Hey, wo ist meine Exception hin?

Ich hatte kürzlich den Fall eines Programms, welches munter mit einem uninitialisierten Pointer hantierte und trotzdem keine Exception auslöste oder von Windows gestoppt wurde. Die tl;dr-Version des Resultats meiner darauf folgenden Abklärung: Wenn 32bit-Programme unter einem 64bit-Windows laufen, werden unter gewissen Umständen Fehler wie ungültige Zugriffe auf Speicher einfach verschluckt. Der Stack wird abgebaut und das Programm läuft weiter, unklar an welcher Stelle, in einem wahrscheinlich inkonsistenten Zustand. Es sieht so aus, als könne man im Moment nichts dagegen unternehmen.

Die lange Version meiner Geschichte:

In unseren „native“ d.h. C++-Programmen haben wir bei Windows mit Hilfe des WIN32-API-Aufrufs SetUnhandledExceptionFilter eine Prozedur installiert, welche sämtliche Laufzeitfehler melden und in einem Log auf Disk vermerken soll.

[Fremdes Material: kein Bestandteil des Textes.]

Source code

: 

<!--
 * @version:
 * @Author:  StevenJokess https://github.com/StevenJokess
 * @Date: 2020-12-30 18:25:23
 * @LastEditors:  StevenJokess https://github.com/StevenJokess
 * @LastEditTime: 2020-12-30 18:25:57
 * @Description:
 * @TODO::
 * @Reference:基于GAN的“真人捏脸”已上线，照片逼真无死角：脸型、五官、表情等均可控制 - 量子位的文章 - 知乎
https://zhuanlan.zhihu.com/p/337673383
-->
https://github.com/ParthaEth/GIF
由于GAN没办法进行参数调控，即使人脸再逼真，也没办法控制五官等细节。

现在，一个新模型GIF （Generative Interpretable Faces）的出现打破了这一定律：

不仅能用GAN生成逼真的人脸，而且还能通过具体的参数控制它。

Beim eingangs erwähnten Fehler mit einem ungültigen Pointer wurde diese Prozedur allerdings nicht aufgerufen, und es passierte mit und ohne Debugger gleichermassen folgendes: Der Fehler wurde verschluckt und das Programm fuhr fort, jedoch an einer unklaren Stelle (Step Into und Step Over im Debugger versagten beide, so dass man nicht sah, wo), in einem ziemlich „wackeligen“ internen Zustand.

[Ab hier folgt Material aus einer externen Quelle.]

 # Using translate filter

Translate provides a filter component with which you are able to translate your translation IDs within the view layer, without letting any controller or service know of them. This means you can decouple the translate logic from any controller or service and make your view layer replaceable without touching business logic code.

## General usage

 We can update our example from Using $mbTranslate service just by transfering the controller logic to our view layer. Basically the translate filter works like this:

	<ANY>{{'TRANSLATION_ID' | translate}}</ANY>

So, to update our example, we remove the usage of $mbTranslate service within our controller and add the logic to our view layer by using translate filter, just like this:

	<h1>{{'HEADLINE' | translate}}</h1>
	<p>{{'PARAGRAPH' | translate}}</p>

Nach einigem Googlen fand ich dann den folgenden Blog-Eintrag: The case of the disappearing OnLoad exception.

Dieser bestätigt: Wenn während der Ausführung eines 32bit-Programms auf einem 64bit-Windows die Prozeduraufrufe so geschachtelt sind, dass es „zwischendurch“ Prozeduren von Windows selbst hat, z.B. wenn man sich in einer eigenen WindowProc befindet, und dann ein Fehler passiert, wird dieser verschluckt.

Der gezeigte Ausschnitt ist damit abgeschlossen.